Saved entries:

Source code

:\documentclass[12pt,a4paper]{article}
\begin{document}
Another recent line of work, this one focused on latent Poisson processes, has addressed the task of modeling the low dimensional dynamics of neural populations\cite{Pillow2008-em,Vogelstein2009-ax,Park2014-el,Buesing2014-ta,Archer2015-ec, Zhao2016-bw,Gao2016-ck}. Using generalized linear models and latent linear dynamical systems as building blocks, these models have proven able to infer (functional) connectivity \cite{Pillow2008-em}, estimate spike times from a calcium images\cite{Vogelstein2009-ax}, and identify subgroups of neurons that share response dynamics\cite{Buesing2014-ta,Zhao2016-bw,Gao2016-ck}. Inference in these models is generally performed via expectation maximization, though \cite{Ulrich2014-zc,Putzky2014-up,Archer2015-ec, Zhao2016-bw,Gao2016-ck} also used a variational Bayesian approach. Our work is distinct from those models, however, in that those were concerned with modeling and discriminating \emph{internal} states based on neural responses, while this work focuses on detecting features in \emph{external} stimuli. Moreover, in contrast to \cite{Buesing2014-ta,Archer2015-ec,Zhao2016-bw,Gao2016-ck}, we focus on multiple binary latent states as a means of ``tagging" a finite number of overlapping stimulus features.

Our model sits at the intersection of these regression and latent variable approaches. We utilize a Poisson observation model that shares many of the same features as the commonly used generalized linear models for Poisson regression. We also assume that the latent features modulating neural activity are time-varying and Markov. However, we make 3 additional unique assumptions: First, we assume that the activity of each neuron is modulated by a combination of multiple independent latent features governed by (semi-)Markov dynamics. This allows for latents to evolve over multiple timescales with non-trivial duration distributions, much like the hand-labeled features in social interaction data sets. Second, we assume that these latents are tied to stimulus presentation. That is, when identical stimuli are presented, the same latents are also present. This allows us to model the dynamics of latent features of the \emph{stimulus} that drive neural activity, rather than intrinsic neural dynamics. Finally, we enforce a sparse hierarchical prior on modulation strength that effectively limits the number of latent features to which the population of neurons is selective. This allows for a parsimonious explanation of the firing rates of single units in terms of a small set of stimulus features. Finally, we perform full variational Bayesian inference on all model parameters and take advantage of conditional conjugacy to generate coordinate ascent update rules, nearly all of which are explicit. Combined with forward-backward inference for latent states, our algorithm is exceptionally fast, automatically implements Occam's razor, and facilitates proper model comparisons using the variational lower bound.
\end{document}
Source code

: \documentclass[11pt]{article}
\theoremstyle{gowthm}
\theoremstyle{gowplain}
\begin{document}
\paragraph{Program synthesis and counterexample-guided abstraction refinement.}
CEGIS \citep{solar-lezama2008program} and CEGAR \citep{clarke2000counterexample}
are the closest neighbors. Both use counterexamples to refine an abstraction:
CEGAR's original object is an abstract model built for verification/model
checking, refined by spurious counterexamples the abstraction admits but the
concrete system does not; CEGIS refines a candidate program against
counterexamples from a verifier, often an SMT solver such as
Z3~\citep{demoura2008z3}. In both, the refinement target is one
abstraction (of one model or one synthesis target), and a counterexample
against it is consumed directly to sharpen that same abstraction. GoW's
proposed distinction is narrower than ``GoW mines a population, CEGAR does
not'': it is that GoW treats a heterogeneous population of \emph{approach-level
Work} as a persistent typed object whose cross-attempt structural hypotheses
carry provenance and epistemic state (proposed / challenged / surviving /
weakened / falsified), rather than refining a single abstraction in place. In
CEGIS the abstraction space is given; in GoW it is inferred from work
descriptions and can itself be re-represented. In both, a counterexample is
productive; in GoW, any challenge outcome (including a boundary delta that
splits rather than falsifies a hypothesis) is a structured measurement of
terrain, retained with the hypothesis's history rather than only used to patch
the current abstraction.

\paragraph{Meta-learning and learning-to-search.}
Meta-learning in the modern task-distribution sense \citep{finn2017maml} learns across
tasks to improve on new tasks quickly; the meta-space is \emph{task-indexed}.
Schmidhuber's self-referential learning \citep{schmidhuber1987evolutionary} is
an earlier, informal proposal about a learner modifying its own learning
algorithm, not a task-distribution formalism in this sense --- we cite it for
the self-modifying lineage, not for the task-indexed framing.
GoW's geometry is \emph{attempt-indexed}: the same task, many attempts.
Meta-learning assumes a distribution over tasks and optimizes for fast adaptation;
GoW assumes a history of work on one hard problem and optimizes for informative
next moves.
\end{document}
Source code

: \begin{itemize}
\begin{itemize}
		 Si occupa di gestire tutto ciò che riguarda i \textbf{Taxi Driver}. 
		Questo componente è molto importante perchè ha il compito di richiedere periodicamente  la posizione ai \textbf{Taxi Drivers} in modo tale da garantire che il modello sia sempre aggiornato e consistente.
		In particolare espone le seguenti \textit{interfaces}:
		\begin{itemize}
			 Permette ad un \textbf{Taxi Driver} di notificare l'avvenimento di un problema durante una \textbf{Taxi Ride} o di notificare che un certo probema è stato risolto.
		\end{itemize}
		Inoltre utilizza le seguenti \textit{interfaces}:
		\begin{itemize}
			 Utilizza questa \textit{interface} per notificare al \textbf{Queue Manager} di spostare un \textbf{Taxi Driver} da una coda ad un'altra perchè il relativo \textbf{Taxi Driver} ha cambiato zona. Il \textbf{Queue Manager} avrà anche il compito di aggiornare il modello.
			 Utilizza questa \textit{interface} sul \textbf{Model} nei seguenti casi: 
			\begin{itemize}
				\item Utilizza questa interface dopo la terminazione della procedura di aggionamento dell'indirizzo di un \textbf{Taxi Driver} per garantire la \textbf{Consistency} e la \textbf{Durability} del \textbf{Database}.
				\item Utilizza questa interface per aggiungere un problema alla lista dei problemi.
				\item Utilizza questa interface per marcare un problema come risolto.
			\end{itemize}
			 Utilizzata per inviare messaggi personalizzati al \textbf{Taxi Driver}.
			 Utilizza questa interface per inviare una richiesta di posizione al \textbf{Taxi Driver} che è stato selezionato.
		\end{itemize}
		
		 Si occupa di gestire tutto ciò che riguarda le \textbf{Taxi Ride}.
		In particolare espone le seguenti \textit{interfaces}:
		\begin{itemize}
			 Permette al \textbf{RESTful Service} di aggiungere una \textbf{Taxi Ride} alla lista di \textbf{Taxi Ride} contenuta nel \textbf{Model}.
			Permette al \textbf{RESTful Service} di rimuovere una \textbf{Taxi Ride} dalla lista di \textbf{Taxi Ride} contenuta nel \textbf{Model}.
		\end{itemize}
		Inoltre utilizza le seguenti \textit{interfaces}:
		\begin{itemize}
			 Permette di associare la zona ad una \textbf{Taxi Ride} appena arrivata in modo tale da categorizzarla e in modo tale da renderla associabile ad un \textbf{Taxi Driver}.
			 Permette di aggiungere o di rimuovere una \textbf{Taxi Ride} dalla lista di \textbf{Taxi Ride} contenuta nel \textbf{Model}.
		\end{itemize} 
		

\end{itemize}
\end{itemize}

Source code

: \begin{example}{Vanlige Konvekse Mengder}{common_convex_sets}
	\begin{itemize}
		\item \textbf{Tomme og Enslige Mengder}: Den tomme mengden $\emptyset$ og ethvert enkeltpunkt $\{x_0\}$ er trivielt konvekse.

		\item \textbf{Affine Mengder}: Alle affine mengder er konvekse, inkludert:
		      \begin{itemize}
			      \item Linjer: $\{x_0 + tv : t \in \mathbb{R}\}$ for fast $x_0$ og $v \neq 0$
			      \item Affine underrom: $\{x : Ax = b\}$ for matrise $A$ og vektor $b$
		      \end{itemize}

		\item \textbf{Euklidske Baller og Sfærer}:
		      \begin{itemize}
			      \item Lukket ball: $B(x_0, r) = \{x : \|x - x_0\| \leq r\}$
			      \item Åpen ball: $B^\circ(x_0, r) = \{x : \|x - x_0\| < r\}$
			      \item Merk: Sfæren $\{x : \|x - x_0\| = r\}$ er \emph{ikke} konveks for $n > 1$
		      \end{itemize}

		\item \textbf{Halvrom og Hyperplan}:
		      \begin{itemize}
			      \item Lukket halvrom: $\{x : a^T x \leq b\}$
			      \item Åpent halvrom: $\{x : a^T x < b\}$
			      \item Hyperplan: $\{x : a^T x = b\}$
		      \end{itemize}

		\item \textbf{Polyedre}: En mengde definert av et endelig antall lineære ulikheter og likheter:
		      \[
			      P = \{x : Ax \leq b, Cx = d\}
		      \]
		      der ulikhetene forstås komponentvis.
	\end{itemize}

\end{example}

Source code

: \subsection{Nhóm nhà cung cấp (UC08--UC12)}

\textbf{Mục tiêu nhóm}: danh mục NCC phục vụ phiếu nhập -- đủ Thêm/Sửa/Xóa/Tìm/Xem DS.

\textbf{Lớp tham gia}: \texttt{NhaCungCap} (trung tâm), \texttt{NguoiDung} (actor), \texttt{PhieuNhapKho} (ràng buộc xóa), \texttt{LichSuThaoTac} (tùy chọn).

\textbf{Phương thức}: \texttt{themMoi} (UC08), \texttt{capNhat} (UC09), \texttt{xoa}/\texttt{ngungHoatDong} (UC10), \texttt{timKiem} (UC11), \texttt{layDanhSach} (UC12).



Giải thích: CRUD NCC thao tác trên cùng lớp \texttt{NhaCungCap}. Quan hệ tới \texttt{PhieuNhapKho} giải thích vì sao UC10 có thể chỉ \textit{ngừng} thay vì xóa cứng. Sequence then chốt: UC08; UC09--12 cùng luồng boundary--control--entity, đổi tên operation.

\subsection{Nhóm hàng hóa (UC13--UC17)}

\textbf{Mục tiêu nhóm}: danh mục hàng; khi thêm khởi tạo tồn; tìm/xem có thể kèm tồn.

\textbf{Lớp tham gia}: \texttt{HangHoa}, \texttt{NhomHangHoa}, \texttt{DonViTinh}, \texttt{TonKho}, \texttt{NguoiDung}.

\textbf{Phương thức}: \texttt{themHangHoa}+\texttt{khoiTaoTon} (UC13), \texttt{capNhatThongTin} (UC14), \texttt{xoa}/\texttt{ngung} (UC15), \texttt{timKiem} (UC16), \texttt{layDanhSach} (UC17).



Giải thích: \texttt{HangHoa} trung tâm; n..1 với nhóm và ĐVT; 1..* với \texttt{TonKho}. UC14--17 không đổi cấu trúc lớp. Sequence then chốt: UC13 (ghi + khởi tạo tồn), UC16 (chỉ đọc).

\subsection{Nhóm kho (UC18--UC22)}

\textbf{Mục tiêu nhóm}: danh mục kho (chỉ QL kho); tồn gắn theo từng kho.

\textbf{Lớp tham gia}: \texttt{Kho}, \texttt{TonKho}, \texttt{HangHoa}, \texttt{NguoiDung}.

What the task asks:
Across all lines above, count those with the string "riguarda". Only the number is wanted.

Problem solution:
2